This is the third time I am writing about AI. I am not any kind of thought leader on the topic. I think like most people, I am trying to process what’s happening in every way possible, and writing is one such way.
My late grandmother was uncomfortable in this world in her old age. Even though she never experienced captivity, I think she might well have quoted Brooks in The Shawshank Redemption:
“The world went and got itself in a big damn hurry”.
My grandmother thought the world of computers and the internet was crazy, not just silly but completely out of control. This was almost a decade ago. Although I empathized with her perspective, I saw the globalized world as a vast playground, brimming with opportunities and excitement. For me, technology and cheap flights (despite my climate-related concerns) were things to love. I was a digital nomad at the time and my life felt like one big adventure. Yes, things were changing fast but that change was almost always good!
Now, I am certainly getting older, but with everything that has happened in 2023 already (at the time of writing, Jarvis and Auto-GPT are the most recent, mind-blowing news that I am aware of), I am starting to feel a bit like Brooks or my grandmother. I have an instinctive desire to let this whole AI thing “settle”. I tell myself that it’s a shift, like the internet or smartphones, and like those times, things will be crazy for a bit but then we’ll adapt to the new reality and it becomes normal.

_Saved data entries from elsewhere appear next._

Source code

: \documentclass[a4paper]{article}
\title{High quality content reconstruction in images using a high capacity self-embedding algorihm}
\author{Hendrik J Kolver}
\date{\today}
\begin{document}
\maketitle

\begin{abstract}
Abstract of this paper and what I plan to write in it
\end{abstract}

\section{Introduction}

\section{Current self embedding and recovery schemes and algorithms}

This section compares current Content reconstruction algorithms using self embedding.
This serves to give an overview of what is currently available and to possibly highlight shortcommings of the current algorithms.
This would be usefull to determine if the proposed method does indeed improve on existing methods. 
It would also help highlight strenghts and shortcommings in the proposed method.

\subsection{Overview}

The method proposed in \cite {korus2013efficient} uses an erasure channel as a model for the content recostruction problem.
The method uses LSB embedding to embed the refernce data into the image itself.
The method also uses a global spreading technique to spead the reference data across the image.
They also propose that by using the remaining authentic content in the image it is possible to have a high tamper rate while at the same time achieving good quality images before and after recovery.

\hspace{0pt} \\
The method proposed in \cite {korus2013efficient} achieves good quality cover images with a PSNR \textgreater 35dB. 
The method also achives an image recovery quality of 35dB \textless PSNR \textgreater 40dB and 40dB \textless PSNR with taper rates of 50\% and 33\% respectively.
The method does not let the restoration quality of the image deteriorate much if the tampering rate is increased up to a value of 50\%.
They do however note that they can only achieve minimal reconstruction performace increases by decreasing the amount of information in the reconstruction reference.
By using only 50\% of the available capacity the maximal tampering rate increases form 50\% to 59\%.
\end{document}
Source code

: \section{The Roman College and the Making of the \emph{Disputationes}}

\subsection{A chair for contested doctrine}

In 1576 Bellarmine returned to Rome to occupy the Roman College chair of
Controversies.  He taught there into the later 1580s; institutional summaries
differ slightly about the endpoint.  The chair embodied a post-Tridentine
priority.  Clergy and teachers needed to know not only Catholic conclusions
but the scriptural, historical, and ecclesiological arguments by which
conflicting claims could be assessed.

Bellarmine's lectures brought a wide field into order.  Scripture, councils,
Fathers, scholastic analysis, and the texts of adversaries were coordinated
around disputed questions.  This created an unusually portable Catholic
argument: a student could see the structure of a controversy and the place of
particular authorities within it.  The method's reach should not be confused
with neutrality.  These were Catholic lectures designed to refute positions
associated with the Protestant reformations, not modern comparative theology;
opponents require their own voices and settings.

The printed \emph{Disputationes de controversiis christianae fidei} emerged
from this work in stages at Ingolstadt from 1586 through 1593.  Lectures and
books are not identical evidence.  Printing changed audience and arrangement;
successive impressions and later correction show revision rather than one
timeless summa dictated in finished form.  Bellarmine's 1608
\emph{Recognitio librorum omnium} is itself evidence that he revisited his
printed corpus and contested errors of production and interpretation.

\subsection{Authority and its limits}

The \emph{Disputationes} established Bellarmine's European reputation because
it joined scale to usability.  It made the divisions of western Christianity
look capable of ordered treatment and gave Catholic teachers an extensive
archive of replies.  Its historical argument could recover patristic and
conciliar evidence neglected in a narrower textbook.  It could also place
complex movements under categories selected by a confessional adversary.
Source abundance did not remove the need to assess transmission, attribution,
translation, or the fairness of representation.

Tim Urban creates a great metaphor for human history: a book. If all of human history was compressed into 1000 pages, the amount of progress that has happened on the very last page makes the entire rest of the book pale in comparison. You should read the blog post, it’s great like all of his writing. It really nails the level of exponential that we’re going through at this point in time.
The thing about exponential growth is that it’s hard to grasp even when you understand it. The Wheat and chessboard problem points out the simple fact that if you start with one grain of wheat and double it 64 times, you end up with 2^64−1 grains, an unspeakable amount of wheat. I know this, intellectually. And yet, if I just try to picture a chess board where each square has double the amount of the previous one, and the first square has merely one single grain of wheat, my mind insists that you would end up with just a pile of wheat. Something maybe in the range of thousands of grains.
If we are indeed experiencing the ignition of an “intelligence explosion”, we aren’t (well I certainly am not) capable of grasping it. Tim Urban predicts that the world will either enter a state of utopia where just about every problem is solved, or it will result in our extinction. I think he might be right, but I also think that until one of those things happen, we are going to feel like we’ve been strapped to a rocket, just trying to hold on.